- Opening Delimiter -

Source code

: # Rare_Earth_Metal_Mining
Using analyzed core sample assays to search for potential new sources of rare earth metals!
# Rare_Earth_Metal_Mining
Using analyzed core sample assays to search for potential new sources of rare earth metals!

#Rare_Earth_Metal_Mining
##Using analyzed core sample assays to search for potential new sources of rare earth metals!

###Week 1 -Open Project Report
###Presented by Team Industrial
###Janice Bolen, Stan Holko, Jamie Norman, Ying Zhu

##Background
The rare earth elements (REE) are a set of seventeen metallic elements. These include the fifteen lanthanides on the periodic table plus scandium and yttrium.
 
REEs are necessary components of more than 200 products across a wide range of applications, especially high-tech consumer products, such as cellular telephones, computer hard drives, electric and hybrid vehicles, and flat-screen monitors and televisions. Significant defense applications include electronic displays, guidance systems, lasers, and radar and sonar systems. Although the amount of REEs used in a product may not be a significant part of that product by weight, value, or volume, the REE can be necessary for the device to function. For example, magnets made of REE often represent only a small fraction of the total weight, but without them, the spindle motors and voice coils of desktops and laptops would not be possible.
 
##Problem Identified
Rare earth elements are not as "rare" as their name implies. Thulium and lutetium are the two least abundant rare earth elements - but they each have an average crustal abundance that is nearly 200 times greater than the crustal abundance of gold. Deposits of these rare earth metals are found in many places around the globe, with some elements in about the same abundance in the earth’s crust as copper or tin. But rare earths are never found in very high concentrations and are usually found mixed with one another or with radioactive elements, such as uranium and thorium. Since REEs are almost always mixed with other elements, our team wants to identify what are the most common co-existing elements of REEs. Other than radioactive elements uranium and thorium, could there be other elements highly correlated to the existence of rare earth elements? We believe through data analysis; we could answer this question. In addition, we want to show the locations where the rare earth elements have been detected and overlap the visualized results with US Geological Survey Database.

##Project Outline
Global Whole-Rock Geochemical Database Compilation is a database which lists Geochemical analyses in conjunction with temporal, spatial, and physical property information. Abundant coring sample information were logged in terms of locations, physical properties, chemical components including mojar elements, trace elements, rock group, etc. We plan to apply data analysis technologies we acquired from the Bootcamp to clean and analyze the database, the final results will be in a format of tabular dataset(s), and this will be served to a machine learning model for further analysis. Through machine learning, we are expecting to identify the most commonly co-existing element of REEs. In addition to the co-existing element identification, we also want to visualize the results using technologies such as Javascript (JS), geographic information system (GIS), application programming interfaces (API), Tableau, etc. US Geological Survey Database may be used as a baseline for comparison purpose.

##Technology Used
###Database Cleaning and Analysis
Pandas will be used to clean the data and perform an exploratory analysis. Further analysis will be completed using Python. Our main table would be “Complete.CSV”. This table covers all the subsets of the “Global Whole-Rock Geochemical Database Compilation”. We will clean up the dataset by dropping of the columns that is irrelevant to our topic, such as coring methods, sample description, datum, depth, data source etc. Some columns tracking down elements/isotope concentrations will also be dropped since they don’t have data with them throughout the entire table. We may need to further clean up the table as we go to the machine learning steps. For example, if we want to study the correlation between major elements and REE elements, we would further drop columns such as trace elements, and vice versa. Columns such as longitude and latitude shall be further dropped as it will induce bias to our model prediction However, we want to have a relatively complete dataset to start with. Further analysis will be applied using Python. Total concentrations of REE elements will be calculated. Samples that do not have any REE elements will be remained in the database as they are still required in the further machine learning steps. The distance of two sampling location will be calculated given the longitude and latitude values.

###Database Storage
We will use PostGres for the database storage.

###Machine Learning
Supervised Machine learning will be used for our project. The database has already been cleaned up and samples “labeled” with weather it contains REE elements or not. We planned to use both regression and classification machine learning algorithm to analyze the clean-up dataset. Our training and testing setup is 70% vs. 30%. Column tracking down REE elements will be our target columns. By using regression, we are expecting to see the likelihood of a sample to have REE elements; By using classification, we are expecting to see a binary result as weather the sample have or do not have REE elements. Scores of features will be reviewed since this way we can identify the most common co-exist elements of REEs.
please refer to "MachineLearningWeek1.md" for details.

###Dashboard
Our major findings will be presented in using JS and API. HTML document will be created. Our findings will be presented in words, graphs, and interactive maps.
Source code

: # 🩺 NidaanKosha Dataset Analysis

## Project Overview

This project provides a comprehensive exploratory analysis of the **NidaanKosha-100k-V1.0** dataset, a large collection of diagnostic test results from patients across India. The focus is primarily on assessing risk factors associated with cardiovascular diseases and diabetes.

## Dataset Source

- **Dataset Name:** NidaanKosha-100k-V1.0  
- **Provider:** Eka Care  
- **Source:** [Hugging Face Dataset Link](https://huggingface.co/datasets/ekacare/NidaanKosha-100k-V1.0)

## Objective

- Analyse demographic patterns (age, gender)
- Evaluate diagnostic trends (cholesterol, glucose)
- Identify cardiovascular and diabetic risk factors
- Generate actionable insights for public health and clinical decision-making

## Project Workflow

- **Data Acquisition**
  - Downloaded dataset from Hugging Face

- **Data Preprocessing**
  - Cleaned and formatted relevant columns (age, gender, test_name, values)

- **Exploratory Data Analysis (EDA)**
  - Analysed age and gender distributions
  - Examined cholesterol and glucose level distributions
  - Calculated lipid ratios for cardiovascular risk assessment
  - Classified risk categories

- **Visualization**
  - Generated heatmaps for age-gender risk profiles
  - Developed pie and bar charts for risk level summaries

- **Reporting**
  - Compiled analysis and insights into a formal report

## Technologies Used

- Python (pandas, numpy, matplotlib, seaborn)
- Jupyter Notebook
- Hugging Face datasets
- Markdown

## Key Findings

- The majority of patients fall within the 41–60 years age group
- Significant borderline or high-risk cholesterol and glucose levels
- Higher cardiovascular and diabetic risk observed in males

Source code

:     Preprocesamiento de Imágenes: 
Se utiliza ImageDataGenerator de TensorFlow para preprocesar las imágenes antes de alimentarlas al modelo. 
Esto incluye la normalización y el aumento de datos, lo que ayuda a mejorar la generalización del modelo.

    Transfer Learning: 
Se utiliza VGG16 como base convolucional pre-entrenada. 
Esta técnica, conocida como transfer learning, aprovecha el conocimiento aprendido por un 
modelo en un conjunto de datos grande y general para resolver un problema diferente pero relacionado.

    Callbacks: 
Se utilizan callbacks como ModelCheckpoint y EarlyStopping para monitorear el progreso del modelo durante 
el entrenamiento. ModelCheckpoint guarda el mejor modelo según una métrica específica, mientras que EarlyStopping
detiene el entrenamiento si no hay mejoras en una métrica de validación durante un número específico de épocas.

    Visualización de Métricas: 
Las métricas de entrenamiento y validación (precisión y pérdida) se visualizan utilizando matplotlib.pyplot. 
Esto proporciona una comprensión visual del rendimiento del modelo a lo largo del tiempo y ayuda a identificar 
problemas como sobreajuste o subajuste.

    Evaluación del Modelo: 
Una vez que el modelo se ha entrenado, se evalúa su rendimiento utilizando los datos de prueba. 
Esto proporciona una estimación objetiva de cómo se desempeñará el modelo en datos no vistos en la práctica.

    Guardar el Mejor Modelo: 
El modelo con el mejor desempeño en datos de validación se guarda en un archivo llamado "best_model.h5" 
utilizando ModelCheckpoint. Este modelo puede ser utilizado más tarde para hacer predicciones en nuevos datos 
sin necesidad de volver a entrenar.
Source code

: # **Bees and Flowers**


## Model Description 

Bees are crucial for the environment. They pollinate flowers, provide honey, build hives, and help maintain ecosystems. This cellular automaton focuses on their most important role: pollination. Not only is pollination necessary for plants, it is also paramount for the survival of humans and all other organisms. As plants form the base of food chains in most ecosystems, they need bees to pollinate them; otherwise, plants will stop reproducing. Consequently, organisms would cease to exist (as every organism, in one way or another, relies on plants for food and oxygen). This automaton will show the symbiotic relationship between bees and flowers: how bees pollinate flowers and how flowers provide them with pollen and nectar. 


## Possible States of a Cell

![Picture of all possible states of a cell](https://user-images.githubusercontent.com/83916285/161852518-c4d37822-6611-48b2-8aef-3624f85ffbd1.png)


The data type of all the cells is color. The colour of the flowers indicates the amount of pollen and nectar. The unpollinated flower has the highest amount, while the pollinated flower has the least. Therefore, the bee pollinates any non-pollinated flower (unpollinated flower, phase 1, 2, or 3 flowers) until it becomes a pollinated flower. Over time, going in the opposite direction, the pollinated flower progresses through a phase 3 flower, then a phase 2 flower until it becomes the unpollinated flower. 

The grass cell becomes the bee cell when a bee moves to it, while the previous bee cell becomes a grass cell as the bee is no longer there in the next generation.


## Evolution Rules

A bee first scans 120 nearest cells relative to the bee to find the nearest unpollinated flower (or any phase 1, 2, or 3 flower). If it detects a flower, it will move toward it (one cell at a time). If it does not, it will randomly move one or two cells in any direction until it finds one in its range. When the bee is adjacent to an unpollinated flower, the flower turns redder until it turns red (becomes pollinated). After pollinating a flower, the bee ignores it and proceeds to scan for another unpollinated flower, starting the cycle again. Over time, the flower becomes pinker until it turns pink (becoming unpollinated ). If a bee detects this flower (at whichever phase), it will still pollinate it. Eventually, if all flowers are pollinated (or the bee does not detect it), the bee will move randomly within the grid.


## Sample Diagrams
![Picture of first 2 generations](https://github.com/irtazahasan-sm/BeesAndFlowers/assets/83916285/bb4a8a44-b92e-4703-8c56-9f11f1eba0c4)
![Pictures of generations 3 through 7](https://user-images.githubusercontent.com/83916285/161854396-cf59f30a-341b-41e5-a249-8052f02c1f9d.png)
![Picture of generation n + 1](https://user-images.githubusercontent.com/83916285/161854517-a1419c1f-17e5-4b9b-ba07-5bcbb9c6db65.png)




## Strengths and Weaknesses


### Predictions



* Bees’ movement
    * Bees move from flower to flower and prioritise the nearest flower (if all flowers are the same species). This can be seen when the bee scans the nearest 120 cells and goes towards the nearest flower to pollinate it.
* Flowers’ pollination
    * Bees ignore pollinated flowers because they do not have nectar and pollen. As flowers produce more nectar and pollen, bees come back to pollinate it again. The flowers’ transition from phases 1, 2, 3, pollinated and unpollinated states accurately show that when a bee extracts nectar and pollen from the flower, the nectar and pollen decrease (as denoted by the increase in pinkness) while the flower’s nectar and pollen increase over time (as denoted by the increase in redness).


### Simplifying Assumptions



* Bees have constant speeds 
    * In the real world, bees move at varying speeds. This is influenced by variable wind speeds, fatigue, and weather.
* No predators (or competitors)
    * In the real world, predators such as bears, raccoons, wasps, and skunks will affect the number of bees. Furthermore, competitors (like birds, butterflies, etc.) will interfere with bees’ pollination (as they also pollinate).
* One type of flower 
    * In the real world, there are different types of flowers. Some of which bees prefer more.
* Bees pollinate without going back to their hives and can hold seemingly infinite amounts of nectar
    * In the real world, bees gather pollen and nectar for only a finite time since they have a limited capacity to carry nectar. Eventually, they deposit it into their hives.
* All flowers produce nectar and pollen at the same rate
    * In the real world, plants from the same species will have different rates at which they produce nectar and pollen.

- Closing Delimiter -

WORK REQUEST —
Return the material exactly as it stands above, but only from its first line to the line containing "The rare earth elements (REE)", both ends included.

ANSWER SECTION —
Source code

: # Rare_Earth_Metal_Mining
Using analyzed core sample assays to search for potential new sources of rare earth metals!
# Rare_Earth_Metal_Mining
Using analyzed core sample assays to search for potential new sources of rare earth metals!

#Rare_Earth_Metal_Mining
##Using analyzed core sample assays to search for potential new sources of rare earth metals!

###Week 1 -Open Project Report
###Presented by Team Industrial
###Janice Bolen, Stan Holko, Jamie Norman, Ying Zhu

##Background
The rare earth elements (REE) are a set of seventeen metallic elements. These include the fifteen lanthanides on the periodic table plus scandium and yttrium.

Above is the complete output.